Real-Time Backend
Design: Notification Platform
One Facebook notification service outage in 2021 delayed 500 million messages by 40 minutes. How do you design a system that has no right to fall over?
- Slack sends more than 500M notifications a day across Push, Email and In-App, all going through a single Notification Platform with centralized routing and deduplication
- Uber saves millions of dollars a year by routing non-critical notifications from SMS to Push. A unified platform lets the channel change without touching product services
- Airbnb spotted APNs delivery rate dropping from 88% to 71% in 10 minutes thanks to real-time ClickHouse analytics and rolled back the change before mass user impact
- Facebook split the notification queue into three priorities, critical security events get delivered in under 1 sec even when the low-priority queue is jammed with millions of social alerts
Notification platform architecture
A Notification Platform is not just 'send an email'. It is a distributed system that takes in events from dozens of services every second, routes them across channels, deduplicates, rate-limits and guarantees delivery. Slack handles more than **500 million notifications a day**, and none of them can be lost or duplicated.
Key components
- **Event Ingestion Layer**: takes events from product services through Kafka/Pub-Sub, buffers load spikes
- **Notification Service**: stateless workers that apply business logic: who, which channel, when
- **Channel Adapters**: isolated adapters per channel (Push, Email, SMS, In-App), each with its own retry strategy
- **Preference Store**: a Redis cache on top of PostgreSQL that holds user settings per channel
- **Dedup Cache**: a Redis SET with TTL that prevents the same notification from being sent twice on retry
Airbnb moved to a dedicated Notification Service in 2019. Before that, each of 200+ microservices called SendGrid on its own. The result: 8 different templates for 'Booking confirmed', no unified analytics, no way to disable a channel globally. Centralization removed all of this in one architectural iteration.

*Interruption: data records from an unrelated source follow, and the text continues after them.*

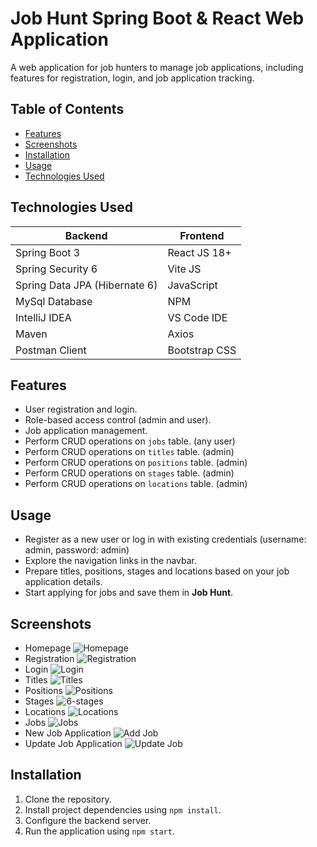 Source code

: # Job Hunt Spring Boot & React Web Application
A web application for job hunters to manage job applications, including features for registration, login, and job application tracking.

## Table of Contents
- [Features](#features)
- [Screenshots](#screenshots)
- [Installation](#installation)
- [Usage](#usage)
- [Technologies Used](#technologies-used)

## Technologies Used

|Backend | Frontend |
|--|--|
| Spring Boot 3 | React JS 18+ |
| Spring Security 6| Vite JS|
| Spring Data JPA (Hibernate 6)| JavaScript |
| MySql Database| NPM |
| IntelliJ IDEA| VS Code IDE|
| Maven| Axios |
| Postman Client| Bootstrap CSS |

## Features

- User registration and login.
- Role-based access control (admin and user).
- Job application management.
- Perform CRUD operations on `jobs` table. (any user)
- Perform CRUD operations on `titles` table. (admin)
- Perform CRUD operations on `positions` table. (admin)
- Perform CRUD operations on `stages` table. (admin)
- Perform CRUD operations on `locations` table. (admin)

## Usage
- Register as a new user or log in with existing credentials (username: admin, password: admin)
- Explore the navigation links in the navbar.
- Prepare titles, positions, stages and locations based on your job application details.
- Start applying for jobs and save them in **Job Hunt**.

## Screenshots

- Homepage
  ![Homepage](https://github.com/ykpsph/job-hunt/assets/52661595/76b1fff6-0fc3-4723-bf72-a21f754e58bb)
- Registration
  ![Registration](https://github.com/ykpsph/job-hunt/assets/52661595/4a748e03-cdca-4635-98a4-2f249ae6509a)
- Login
  ![Login](https://github.com/ykpsph/job-hunt/assets/52661595/6e6acbdc-3b87-4b63-920b-3c3d228c8106)
- Titles
  ![Titles](https://github.com/ykpsph/job-hunt/assets/52661595/f0297dea-431e-43c3-bd6e-9b924a21c274)
- Positions
  ![Positions](https://github.com/ykpsph/job-hunt/assets/52661595/55ecd153-870b-4d2f-8907-09fbdf468f90)
- Stages
  ![6-stages](https://github.com/ykpsph/job-hunt/assets/52661595/402817f7-9e98-4f8c-896d-898743337a99)
- Locations
  ![Locations](https://github.com/ykpsph/job-hunt/assets/52661595/a7ffa892-6136-4fdf-b472-7af9660386a8)
- Jobs
  ![Jobs](https://github.com/ykpsph/job-hunt/assets/52661595/5f674e2b-5c9a-4cd7-b425-ddb127974de4)
- New Job Application
  ![Add Job](https://github.com/ykpsph/job-hunt/assets/52661595/3ae15995-2819-4f6b-a394-679d8b1e7506)
- Update Job Application
  ![Update Job](https://github.com/ykpsph/job-hunt/assets/52661595/7baa1065-858d-4a6e-ac90-30a209340e1d)




## Installation

1. Clone the repository.
2. Install project dependencies using `npm install`.
3. Configure the backend server.
4. Run the application using `npm start`.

Why does a Notification Platform need a separate Dedup Cache if Kafka guarantees at-least-once delivery?
Multi-channel delivery
Each channel has its own guarantees, limits and cost. A push notification through APNs costs $0, an SMS through Twilio costs $0.0075 per message. Uber spends **$15M to $20M a year** on SMS verification alone, so every channel has to be isolated and optimized on its own.
Channel characteristics
- **Push (APNs/FCM)**: latency under 1 sec, delivery rate around 85% (offline devices), free, fits real-time alerts
- **Email (SendGrid/SES)**: latency 1 to 60 sec, delivery rate around 98%, cost $0.0001/email, fits digests and transactional messages
- **SMS (Twilio/Vonage)**: latency under 5 sec, delivery rate around 99%, $0.0075/SMS, only for critical (OTP, safety alerts)
- **In-App**: delivery rate 100% (user is online), zero cost, but only works when the app is open
- **WebPush**: works in the browser when the tab is closed, delivery rate around 60%, free
Slack uses a **fanout strategy**: one 'new message in channel' event explodes into N notifications for every participant, each routed to the right channel adapter. With 10 million users online at the same time that produces billions of fanout operations an hour, which is why fanout is broken out into a separate, horizontally scalable service.
Why does the SMS adapter use a retryPolicy with attempts=1 instead of exponential backoff like Push?
Prioritization and rate limiting
Without prioritization a push about a 'photo like' clogs the queue and delays a 'transaction declined' alert. Facebook split notifications into **three classes**: critical (payments, security), high (direct messages), low (social activity). Under peak load the low class is throttled to zero.
Token Bucket for per-user rate limiting
Priority queues are implemented through **separate Kafka topics** per priority, not through one topic with a priority field. Kafka does not support per-message priority inside a topic, the consumer reads offsets sequentially. Three topics: `notif.critical`, `notif.high`, `notif.low`. Consumers on the critical topic get more worker threads.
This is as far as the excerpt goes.